● **Assignment**: Look through the listing below and report every line that contains "estimator".

● **Data to use**:

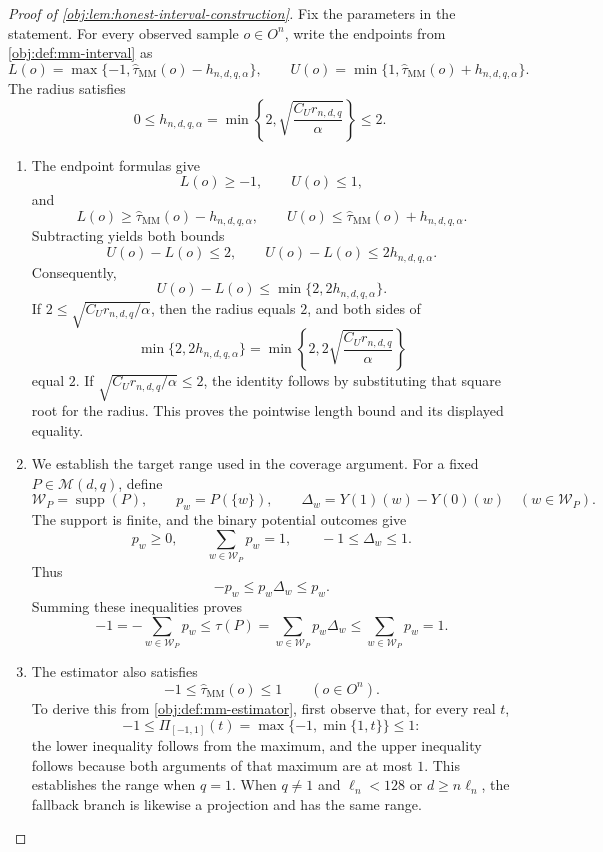 \begin{proof}[Proof of \cref{obj:lem:honest-interval-construction}]
Fix the parameters in the statement. For every observed sample \(o\in O^n\), write the endpoints from \cref{obj:def:mm-interval} as
\[
L(o)=\max\{-1,\widehat\tau_{\mathrm{MM}}(o)-h_{n,d,q,\alpha}\},
\qquad
U(o)=\min\{1,\widehat\tau_{\mathrm{MM}}(o)+h_{n,d,q,\alpha}\}.
\]
The radius satisfies
\[
0\le h_{n,d,q,\alpha}
=\min\left\{2,\sqrt{\frac{C_Ur_{n,d,q}}{\alpha}}\right\}
\le2.
\]

\begin{enumerate}
\item The endpoint formulas give
\[
L(o)\ge-1,\qquad U(o)\le1,
\]
and
\[
L(o)\ge\widehat\tau_{\mathrm{MM}}(o)-h_{n,d,q,\alpha},
\qquad
U(o)\le\widehat\tau_{\mathrm{MM}}(o)+h_{n,d,q,\alpha}.
\]
Subtracting yields both bounds
\[
U(o)-L(o)\le2,
\qquad
U(o)-L(o)\le2h_{n,d,q,\alpha}.
\]
Consequently,
\[
U(o)-L(o)\le\min\{2,2h_{n,d,q,\alpha}\}.
\]
If \(2\le\sqrt{C_Ur_{n,d,q}/\alpha}\), then the radius equals \(2\), and both sides of
\[
\min\{2,2h_{n,d,q,\alpha}\}
=
\min\left\{2,2\sqrt{\frac{C_Ur_{n,d,q}}{\alpha}}\right\}
\]
equal \(2\). If \(\sqrt{C_Ur_{n,d,q}/\alpha}\le2\), the identity follows by substituting that square root for the radius. This proves the pointwise length bound and its displayed equality.

\item We establish the target range used in the coverage argument. For a fixed \(P\in\mathcal M(d,q)\), define
\[
\mathcal W_P=\operatorname{supp}(P),
\qquad
p_w=P(\{w\}),
\qquad
\Delta_w=Y(1)(w)-Y(0)(w)
\quad(w\in\mathcal W_P).
\]
The support is finite, and the binary potential outcomes give
\[
p_w\ge0,\qquad
\sum_{w\in\mathcal W_P}p_w=1,
\qquad
-1\le\Delta_w\le1.
\]
Thus
\[
-p_w\le p_w\Delta_w\le p_w.
\]
Summing these inequalities proves
\[
-1
=-\sum_{w\in\mathcal W_P}p_w
\le
\tau(P)=\sum_{w\in\mathcal W_P}p_w\Delta_w
\le
\sum_{w\in\mathcal W_P}p_w
=1.
\]

\item The estimator also satisfies
\[
-1\le\widehat\tau_{\mathrm{MM}}(o)\le1
\qquad(o\in O^n).
\]
To derive this from \cref{obj:def:mm-estimator}, first observe that, for every real \(t\),
\[
-1\le\Pi_{[-1,1]}(t)=\max\{-1,\min\{1,t\}\}\le1:
\]
the lower inequality follows from the maximum, and the upper inequality follows because both arguments of that maximum are at most \(1\). This establishes the range when \(q=1\). When \(q\ne1\) and
\(\ell_n<128\) or \(d\ge n\ell_n\), the fallback branch is likewise a projection and has the same range.


\end{enumerate}
\end{proof}
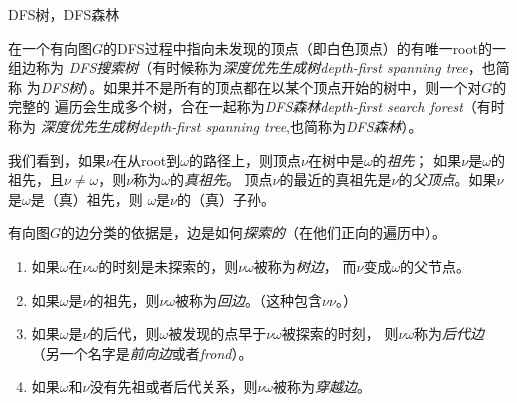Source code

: \begin{definition}\label{Def:DFSTree_and_DFSForest}
DFS树，DFS森林

在一个有向图$G$的DFS过程中指向未发现的顶点（即白色顶点）的有唯一root的一组边称为
\emph{DFS搜索树}（有时候称为\emph{深度优先生成树depth-first spanning tree}，也简称
为\emph{DFS树}）。如果并不是所有的顶点都在以某个顶点开始的树中，则一个对$G$的完整的
遍历会生成多个树，合在一起称为\emph{DFS森林depth-first search forest}（有时称为
\emph{深度优先生成树depth-first spanning tree},也简称为\emph{DFS森林}）。
\end{definition}

\begin{definition}\mbox{}\par

我们看到，如果$\nu$在从root到$\omega$的路径上，则顶点$\nu$在树中是$\omega$的\emph{祖先}；
如果$\nu$是$\omega$的祖先，且$\nu\neq\omega$，则$\nu$称为$\omega$的\emph{真祖先}。
顶点$\nu$的最近的真祖先是$\nu$的\emph{父顶点}。如果$\nu$是$\omega$是（真）祖先，则
$\omega$是$\nu$的（真）子孙。
\end{definition}

\begin{definition}\mbox{}\par
有向图$G$的边分类的依据是，边是如何\emph{探索的}（在他们正向的遍历中）。
\begin{enumerate}
\item 如果$\omega$在$\nu\omega$的时刻是未探索的，则$\nu\omega$被称为\emph{树边}，
而$\nu$变成$\omega$的父节点。

\item 如果$\omega$是$\nu$的祖先，则$\nu\omega$被称为\emph{回边}。（这种包含$\nu\nu$。）

\item 如果$\omega$是$\nu$的后代，则$\omega$被发现的点早于$\nu\omega$被探索的时刻，
则$\nu\omega$称为\emph{后代边}（另一个名字是\emph{前向边}或者\emph{frond}）。

\item 如果$\omega$和$\nu$没有先祖或者后代关系，则$\nu\omega$被称为\emph{穿越边}。
\end{enumerate}
\end{definition}

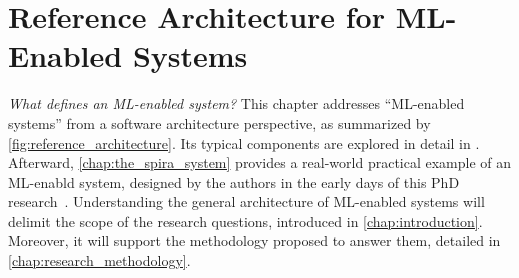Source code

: 
\chapter{Reference Architecture for ML-Enabled Systems}
\label{chap:ml_enabled_systems}

\emph{What defines an ML-enabled system?} This chapter addresses
``ML-enabled systems'' from a software architecture perspective,
as summarized by \cref{fig:reference_architecture}.
Its typical components are explored in detail in
.
Afterward, \cref{chap:the_spira_system} provides a real-world practical
example of an ML-enabld system, designed by the authors in the early days
of this PhD research~\parencite{Ferreira2022SPIRA:Detection}.
Understanding the general architecture of ML-enabled systems will delimit
the scope of the research questions, introduced in \cref{chap:introduction}.
Moreover, it will support the methodology proposed to answer them,
detailed in \cref{chap:research_methodology}.



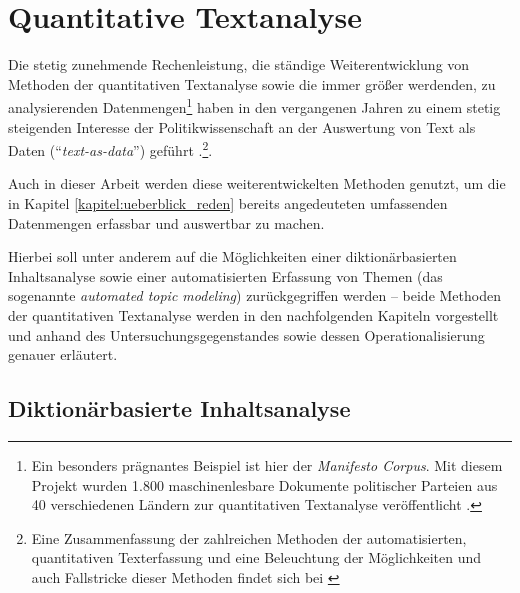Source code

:\documentclass[12pt, 
    twoside=false, 
    bibliography=totoc, 
    numbers=endperiod, 
    headings=normal, 
    toc=chapterentrydotfill
    ]{scrbook}
\begin{document}
\section{Quantitative Textanalyse}

Die stetig zunehmende Rechenleistung, die ständige Weiterentwicklung von Methoden der quantitativen Textanalyse sowie die immer größer werdenden, zu analysierenden Datenmengen\footnote{Ein besonders prägnantes Beispiel ist hier der \emph{Manifesto Corpus}. Mit diesem Projekt wurden 1.800 maschinenlesbare Dokumente politischer Parteien aus 40 verschiedenen Ländern zur quantitativen Textanalyse veröffentlicht \parencite{merz_2016}.} haben in den vergangenen Jahren zu einem stetig steigenden Interesse der Politikwissenschaft an der Auswertung von Text als Daten (\enquote{\emph{text-as-data}}) geführt \parencite[vgl.][]{wilkerson_2017}.\footnote{Eine Zusammenfassung der zahlreichen Methoden der automatisierten, quantitativen Texterfassung und eine Beleuchtung der Möglichkeiten und auch Fallstricke dieser Methoden findet sich bei \textcite{grimmer_2013}}. 

Auch in dieser Arbeit werden diese weiterentwickelten Methoden genutzt, um die in Kapitel \ref{kapitel:ueberblick_reden} bereits angedeuteten umfassenden Datenmengen  erfassbar und auswertbar zu machen.

Hierbei soll unter anderem auf die Möglichkeiten einer diktionärbasierten Inhaltsanalyse sowie einer automatisierten Erfassung von Themen (das sogenannte \emph{automated topic modeling}) zurückgegriffen werden -- beide Methoden der quantitativen Textanalyse werden in den nachfolgenden Kapiteln vorgestellt und anhand des Untersuchungsgegenstandes sowie dessen Operationalisierung genauer erläutert.


\subsection{Diktionärbasierte Inhaltsanalyse}\label{kapitel:diktionär}
\end{document}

● **Exercise answer**:
\item The estimator also satisfies
To derive this from \cref{obj:def:mm-estimator}, first observe that, for every real \(t\),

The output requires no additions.